By: Dorothy Ho
(Photo District News) The Spokesman-Review photographer Brian Plonka has won the newspaper photographer of the year award from the 59th Annual Pictures of the Year International. James Nachtwey of VII won for magazine photographer of the year, his seventh time winning the honor.
The contest is sponsored by the Missouri School of Journalism, the Newseum, National Geographic Photographic and Digital Imaging Lab, MSNBC.com, and Fuji Photo Film.
Plonka, a 20-year veteran of newspapers who has been with the Spokesman-Review for three years, credits his newspaper for allowing him to try out new ideas and work on projects. Plonka’s portfolio included a story on asbestos poisoning and “The Ten Commandments,” where he illustrated each commandment with his documentary images. “It doesn’t really fly at a lot of newspapers I worked for, but here, they embrace different ideas and different thinking,” he said.
“I just want to keep pushing myself to keep changing and failing. Aside from some pretty important work done out there, a lot of it is formulated and very predictable. Newspaper photographers have to assess their work and try to challenge themselves to put a new vision in newspapers.”

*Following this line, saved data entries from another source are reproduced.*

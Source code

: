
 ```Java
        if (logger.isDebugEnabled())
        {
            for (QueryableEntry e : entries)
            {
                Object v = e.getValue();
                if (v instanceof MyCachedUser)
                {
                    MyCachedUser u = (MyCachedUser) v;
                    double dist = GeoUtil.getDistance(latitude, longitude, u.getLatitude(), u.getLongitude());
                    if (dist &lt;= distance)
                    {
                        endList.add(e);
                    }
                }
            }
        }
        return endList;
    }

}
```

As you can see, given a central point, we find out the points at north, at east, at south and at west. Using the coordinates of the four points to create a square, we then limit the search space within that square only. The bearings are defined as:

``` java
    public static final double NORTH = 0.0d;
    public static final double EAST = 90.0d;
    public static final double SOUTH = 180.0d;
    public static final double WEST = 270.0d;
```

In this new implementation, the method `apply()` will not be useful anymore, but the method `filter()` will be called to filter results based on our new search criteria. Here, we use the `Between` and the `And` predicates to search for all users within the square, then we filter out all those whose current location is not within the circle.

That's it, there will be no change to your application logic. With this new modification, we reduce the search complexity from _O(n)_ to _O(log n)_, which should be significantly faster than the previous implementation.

David Rees, director of Pictures of the Year International, says Plonka’s portfolio was unusual for a newspaper photographer. “A lot of work was very conceptual,” Rees said. “The judges were impressed with his picture-making ability and the thought that goes into his work.” On the magazine winner, Nachtwey, Rees added: “He’s truly a chronicler of our time, in terms of news of the world. He has a powerful story-telling ability.”

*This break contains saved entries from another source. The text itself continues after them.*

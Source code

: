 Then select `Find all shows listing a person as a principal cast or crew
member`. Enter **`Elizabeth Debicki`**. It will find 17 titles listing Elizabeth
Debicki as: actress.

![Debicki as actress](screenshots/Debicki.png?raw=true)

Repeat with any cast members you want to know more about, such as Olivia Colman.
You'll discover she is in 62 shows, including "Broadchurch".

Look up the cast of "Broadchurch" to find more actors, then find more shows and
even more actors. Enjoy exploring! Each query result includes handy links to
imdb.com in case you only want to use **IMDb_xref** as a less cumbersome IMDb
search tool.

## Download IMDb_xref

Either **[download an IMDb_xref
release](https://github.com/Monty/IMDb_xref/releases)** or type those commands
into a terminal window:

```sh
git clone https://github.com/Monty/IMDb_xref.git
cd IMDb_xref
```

Nachtwey’s award this year makes him one of the most prolific winners in this contest and he is the only photographer to be recognized as the Magazine Photographer of the Year seven times.

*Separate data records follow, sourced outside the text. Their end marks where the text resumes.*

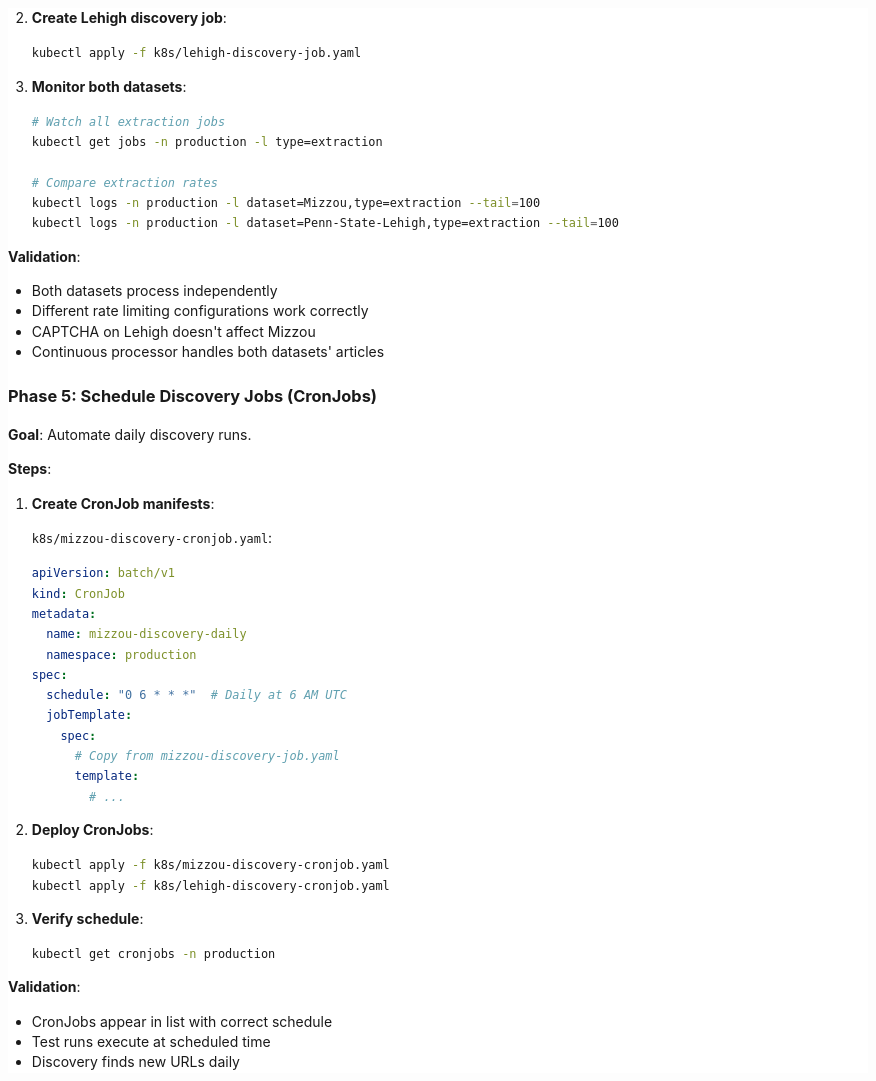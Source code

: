 2. **Create Lehigh discovery job**:
   ```bash
   kubectl apply -f k8s/lehigh-discovery-job.yaml
   ```

3. **Monitor both datasets**:
   ```bash
   # Watch all extraction jobs
   kubectl get jobs -n production -l type=extraction
   
   # Compare extraction rates
   kubectl logs -n production -l dataset=Mizzou,type=extraction --tail=100
   kubectl logs -n production -l dataset=Penn-State-Lehigh,type=extraction --tail=100
   ```

**Validation**:
- Both datasets process independently
- Different rate limiting configurations work correctly
- CAPTCHA on Lehigh doesn't affect Mizzou
- Continuous processor handles both datasets' articles

### Phase 5: Schedule Discovery Jobs (CronJobs)

**Goal**: Automate daily discovery runs.

**Steps**:

1. **Create CronJob manifests**:
   
   `k8s/mizzou-discovery-cronjob.yaml`:
   ```yaml
   apiVersion: batch/v1
   kind: CronJob
   metadata:
     name: mizzou-discovery-daily
     namespace: production
   spec:
     schedule: "0 6 * * *"  # Daily at 6 AM UTC
     jobTemplate:
       spec:
         # Copy from mizzou-discovery-job.yaml
         template:
           # ...
   ```

2. **Deploy CronJobs**:
   ```bash
   kubectl apply -f k8s/mizzou-discovery-cronjob.yaml
   kubectl apply -f k8s/lehigh-discovery-cronjob.yaml
   ```

3. **Verify schedule**:
   ```bash
   kubectl get cronjobs -n production
   ```

**Validation**:
- CronJobs appear in list with correct schedule
- Test runs execute at scheduled time
- Discovery finds new URLs daily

Other big winners included Gail Fisher of the Los Angeles Times, who won the Community Awareness Award for “Crashing into Adulthood,” a story on foster-care youths growing into adulthood; Jan Grarup of Rapho, who picked up the World Understanding Award for his story on “The Boys From Ramallah” for Stern magazine; The Hartford (Conn.) Courant staff for editing; and Zed Nelson, who won Best Photography Book for Gun Nation.
The contest’s split from the National Press Photographers Association has not affected the quality of the images, Rees said, but entries are down 20% this year. The contest received 24,000 images from 1,500 photographers. See the complete list of 252 awards at www.poy.org.